Quantum mechanics is a fundamental theory in physics that provides a comprehensive framework for understanding the very small scales of energy levels within atoms. At the heart of quantum mechanics is the notion that energy is not continuous, but rather quantized, meaning it comes in discrete amounts called 'quanta'.

In the context of the hydrogen atom, an electron is not free to possess any amount of energy but is restricted to certain energy levels. These levels are analogous to the rungs of a ladder; an electron can only inhabit a rung, not the spaces between the rungs. When an electron in a hydrogen atom changes its orbit from one energy level to another, this transition involves discrete changes in energy.

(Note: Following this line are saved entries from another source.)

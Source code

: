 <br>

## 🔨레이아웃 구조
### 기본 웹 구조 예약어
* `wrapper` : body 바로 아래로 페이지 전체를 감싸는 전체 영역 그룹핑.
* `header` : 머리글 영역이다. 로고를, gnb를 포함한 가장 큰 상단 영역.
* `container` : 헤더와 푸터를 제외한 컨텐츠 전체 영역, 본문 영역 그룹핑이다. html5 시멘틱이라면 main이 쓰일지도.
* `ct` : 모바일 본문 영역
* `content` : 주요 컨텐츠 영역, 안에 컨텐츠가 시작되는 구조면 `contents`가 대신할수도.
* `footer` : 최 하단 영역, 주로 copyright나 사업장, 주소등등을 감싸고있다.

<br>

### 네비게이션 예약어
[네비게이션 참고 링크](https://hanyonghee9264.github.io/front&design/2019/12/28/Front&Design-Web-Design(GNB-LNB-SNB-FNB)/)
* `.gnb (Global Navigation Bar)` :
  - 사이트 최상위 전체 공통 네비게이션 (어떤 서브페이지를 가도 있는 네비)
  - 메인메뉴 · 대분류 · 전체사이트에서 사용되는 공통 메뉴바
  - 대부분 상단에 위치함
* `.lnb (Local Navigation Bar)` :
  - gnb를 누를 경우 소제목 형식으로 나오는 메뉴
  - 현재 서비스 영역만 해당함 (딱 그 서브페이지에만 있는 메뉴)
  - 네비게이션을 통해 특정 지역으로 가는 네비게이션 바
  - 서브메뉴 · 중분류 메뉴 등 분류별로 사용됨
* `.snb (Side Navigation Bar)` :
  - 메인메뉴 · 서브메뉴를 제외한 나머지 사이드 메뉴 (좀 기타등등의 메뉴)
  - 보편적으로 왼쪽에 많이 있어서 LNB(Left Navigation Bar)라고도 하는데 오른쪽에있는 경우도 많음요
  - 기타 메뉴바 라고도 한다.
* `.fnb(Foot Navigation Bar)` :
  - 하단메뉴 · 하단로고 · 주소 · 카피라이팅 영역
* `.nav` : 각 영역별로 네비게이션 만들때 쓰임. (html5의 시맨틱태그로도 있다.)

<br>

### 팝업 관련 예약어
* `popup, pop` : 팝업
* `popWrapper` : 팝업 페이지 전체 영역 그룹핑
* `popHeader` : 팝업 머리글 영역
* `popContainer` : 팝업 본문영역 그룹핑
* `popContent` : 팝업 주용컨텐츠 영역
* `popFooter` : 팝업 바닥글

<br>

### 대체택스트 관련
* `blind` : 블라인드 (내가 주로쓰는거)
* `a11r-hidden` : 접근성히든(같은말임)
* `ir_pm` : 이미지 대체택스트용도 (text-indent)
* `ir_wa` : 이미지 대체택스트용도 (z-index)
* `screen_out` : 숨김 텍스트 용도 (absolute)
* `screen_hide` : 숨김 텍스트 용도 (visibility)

Photon emission occurs when an electron moves from a higher to a lower energy level within an atom. According to quantum mechanics, the atom loses energy through the emission of a photon, which is a particle of light. The energy of the emitted photon is equal to the difference between the two energy levels.

In our example of the hydrogen atom, the single transition of an electron from the fourth to the first orbit results in the release of energy in the form of one photon. The photon's energy will correspond to the specific energy interval between these two orbits. Importantly, the emission of a photon is a single event per transition; hence, for a direct transition, only one photon is emitted.

The concept of energy levels is integral to understanding the electronic structure of an atom. In a hydrogen atom, the energy levels are indexed by the principal quantum number 'n'. These levels dictate the potential energy of an electron within the atom and are inversely related to the energy: the lower the value of 'n', the lower the energy level.

For a hydrogen atom, the energy levels can be represented by the formula \[\begin{equation} E_n = -\frac{13.6 \text{ eV}}{n^2} \end{equation}\]where 'n' is the principal quantum number and 'E_n' is the energy of the nth level. As 'n' increases, the energy levels get closer together, which explains why the energy released in transitions between high-level orbits is less than that released in transitions involving low-level orbits.